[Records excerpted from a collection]
»»

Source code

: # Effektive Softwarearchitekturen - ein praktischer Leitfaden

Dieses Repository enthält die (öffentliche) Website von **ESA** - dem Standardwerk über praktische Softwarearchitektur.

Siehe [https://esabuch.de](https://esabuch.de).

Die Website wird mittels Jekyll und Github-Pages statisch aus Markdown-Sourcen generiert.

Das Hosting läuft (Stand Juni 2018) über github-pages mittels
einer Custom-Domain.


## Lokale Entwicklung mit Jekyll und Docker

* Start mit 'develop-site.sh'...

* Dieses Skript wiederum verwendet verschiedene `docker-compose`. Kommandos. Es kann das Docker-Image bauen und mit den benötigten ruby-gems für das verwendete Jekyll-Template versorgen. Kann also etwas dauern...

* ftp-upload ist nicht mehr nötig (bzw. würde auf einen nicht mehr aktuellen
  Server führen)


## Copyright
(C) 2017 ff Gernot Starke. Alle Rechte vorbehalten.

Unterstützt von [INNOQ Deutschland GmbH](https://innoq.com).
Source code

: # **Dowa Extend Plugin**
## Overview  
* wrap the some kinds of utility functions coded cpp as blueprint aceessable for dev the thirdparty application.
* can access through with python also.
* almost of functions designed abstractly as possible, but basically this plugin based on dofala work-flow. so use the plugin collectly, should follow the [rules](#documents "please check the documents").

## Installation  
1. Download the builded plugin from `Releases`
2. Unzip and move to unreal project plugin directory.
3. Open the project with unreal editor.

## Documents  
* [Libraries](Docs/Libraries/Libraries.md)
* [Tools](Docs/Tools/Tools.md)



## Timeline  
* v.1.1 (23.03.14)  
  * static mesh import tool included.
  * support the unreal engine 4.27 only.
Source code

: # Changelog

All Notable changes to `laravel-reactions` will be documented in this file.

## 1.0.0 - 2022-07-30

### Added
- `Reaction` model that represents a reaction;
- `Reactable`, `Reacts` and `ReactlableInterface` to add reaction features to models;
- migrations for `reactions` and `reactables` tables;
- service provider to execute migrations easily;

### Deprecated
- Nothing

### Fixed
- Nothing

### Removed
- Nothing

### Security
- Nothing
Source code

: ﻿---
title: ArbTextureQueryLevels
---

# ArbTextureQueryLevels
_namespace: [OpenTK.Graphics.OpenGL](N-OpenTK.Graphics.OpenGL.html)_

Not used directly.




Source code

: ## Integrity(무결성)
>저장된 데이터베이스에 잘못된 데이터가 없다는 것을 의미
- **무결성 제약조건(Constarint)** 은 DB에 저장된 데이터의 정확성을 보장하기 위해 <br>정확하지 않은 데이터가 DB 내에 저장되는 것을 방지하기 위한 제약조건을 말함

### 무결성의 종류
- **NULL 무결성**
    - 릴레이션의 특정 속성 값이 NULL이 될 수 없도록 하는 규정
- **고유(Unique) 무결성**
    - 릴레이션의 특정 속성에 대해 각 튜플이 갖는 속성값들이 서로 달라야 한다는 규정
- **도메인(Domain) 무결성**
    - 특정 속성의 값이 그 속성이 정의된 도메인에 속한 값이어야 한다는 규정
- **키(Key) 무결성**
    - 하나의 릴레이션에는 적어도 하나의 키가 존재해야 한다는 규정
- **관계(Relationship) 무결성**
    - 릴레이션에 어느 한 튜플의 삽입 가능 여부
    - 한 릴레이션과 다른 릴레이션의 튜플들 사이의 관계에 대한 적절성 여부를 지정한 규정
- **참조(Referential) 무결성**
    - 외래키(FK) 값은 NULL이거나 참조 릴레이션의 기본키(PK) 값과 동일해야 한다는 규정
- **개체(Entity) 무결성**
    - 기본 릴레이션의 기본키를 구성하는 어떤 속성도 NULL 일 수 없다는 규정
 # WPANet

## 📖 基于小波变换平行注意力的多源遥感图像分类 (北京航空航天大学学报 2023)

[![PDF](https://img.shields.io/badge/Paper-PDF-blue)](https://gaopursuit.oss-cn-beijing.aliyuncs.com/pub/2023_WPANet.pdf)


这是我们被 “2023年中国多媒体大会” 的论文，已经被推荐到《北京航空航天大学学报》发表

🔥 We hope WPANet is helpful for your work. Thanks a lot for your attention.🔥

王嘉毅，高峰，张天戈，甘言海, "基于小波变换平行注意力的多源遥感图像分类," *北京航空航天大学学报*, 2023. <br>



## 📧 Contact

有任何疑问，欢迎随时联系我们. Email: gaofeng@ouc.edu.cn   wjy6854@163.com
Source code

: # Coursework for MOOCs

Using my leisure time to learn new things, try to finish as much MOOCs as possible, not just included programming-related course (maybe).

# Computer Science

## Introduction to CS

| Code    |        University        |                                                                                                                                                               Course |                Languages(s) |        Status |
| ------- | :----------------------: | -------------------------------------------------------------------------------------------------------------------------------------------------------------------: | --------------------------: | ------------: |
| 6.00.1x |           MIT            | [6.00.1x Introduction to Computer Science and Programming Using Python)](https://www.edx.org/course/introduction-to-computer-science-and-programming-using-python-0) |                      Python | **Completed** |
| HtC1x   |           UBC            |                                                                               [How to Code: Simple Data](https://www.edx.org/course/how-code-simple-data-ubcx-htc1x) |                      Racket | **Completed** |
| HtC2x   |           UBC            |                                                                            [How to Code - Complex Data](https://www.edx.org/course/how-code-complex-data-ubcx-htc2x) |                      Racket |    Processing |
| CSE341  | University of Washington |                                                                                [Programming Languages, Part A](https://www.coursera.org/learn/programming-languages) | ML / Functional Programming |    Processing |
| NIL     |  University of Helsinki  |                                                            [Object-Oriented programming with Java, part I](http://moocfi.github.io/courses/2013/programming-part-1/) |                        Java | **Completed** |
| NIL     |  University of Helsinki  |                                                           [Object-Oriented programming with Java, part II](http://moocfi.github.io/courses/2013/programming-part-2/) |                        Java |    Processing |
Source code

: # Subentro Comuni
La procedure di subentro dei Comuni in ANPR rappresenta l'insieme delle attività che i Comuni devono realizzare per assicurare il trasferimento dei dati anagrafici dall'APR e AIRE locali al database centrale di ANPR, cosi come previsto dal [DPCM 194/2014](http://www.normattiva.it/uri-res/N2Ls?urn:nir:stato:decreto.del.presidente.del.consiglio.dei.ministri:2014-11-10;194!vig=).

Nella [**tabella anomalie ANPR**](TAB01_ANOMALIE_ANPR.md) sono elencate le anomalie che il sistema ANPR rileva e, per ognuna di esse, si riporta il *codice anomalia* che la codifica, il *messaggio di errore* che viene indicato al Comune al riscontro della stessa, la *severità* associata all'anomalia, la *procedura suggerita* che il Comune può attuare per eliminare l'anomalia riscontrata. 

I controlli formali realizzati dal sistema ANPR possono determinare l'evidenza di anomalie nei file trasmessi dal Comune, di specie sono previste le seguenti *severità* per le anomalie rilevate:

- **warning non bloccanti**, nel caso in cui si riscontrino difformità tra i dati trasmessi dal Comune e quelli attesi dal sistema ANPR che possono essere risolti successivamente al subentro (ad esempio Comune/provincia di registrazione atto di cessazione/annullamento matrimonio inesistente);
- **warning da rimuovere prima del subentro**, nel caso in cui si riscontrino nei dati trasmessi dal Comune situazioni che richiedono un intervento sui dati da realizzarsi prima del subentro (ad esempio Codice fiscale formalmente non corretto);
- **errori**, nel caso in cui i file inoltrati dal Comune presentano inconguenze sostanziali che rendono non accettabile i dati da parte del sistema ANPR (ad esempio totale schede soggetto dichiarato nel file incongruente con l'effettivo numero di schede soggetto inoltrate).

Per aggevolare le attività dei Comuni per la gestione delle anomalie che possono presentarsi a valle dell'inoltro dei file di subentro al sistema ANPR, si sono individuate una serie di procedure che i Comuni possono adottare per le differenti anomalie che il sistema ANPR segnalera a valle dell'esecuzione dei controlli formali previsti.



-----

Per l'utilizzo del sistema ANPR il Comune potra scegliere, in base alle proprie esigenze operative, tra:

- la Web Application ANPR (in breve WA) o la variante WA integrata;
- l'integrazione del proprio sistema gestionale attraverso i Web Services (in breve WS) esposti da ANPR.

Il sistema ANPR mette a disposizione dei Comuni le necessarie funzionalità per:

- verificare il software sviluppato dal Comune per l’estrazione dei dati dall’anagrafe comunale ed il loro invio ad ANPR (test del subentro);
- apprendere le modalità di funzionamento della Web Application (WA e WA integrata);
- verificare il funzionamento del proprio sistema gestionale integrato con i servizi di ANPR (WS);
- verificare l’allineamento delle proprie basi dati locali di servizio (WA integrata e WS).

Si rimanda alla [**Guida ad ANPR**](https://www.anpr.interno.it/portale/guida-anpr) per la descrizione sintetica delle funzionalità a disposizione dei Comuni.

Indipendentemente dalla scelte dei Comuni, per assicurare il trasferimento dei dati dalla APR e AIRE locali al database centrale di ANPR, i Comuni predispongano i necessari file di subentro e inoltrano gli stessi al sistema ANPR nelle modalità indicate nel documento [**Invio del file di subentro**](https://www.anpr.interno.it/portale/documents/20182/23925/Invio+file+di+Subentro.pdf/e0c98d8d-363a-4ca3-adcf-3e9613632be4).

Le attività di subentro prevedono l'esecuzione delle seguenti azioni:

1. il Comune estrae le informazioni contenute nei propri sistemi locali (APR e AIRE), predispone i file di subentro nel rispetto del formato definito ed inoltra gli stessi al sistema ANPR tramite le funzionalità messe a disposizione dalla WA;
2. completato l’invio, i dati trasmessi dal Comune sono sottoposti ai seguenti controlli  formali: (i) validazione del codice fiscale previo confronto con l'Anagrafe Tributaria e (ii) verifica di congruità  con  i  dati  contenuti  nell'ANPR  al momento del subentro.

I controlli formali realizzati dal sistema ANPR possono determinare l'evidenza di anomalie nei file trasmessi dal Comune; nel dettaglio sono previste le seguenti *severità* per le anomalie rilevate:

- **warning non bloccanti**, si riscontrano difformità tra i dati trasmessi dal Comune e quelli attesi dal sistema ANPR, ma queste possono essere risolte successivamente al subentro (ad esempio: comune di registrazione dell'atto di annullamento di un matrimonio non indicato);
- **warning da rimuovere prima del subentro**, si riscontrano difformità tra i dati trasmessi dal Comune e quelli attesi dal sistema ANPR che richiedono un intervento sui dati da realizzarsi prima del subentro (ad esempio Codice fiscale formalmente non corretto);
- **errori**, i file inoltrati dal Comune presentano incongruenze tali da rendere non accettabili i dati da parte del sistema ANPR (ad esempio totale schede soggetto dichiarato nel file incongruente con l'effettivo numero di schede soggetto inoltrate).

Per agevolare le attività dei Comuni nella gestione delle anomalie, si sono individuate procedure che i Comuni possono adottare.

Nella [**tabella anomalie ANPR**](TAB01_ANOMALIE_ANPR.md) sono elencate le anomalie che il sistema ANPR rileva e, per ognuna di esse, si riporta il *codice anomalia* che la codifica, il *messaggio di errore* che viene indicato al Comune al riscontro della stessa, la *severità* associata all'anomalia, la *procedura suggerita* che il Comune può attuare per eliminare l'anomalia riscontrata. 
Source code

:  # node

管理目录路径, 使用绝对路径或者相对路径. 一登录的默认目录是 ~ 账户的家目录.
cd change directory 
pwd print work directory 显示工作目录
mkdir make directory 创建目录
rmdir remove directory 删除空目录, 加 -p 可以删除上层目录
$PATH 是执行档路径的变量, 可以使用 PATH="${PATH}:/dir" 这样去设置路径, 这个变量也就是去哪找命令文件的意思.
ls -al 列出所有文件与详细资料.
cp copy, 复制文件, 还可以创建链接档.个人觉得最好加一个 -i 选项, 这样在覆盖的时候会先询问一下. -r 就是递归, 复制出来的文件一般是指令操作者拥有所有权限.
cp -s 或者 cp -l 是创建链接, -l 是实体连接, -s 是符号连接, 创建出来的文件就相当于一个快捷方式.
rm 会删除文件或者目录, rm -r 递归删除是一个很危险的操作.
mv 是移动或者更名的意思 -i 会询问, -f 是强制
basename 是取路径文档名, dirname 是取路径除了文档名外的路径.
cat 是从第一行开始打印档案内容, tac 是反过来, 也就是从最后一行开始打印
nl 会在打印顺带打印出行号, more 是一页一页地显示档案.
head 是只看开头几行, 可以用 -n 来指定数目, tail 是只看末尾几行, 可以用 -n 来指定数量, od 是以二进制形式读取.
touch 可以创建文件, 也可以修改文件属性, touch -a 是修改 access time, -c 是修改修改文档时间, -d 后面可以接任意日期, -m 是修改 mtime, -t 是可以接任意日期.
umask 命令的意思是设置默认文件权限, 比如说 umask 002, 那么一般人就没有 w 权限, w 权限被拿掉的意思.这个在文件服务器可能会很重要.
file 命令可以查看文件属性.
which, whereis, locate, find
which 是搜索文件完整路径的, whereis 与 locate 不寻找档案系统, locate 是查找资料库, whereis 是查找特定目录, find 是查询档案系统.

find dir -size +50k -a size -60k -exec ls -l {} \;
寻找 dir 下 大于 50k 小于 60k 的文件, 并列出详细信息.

««

From the very first line of the data through the line with "also etwas dauern..." in it, please reproduce each line exactly and output nothing more.

Completed exercise
Source code

: # Effektive Softwarearchitekturen - ein praktischer Leitfaden

Dieses Repository enthält die (öffentliche) Website von **ESA** - dem Standardwerk über praktische Softwarearchitektur.

Siehe [https://esabuch.de](https://esabuch.de).

Die Website wird mittels Jekyll und Github-Pages statisch aus Markdown-Sourcen generiert.

Das Hosting läuft (Stand Juni 2018) über github-pages mittels
einer Custom-Domain.


## Lokale Entwicklung mit Jekyll und Docker

* Start mit 'develop-site.sh'...

* Dieses Skript wiederum verwendet verschiedene `docker-compose`. Kommandos. Es kann das Docker-Image bauen und mit den benötigten ruby-gems für das verwendete Jekyll-Template versorgen. Kann also etwas dauern...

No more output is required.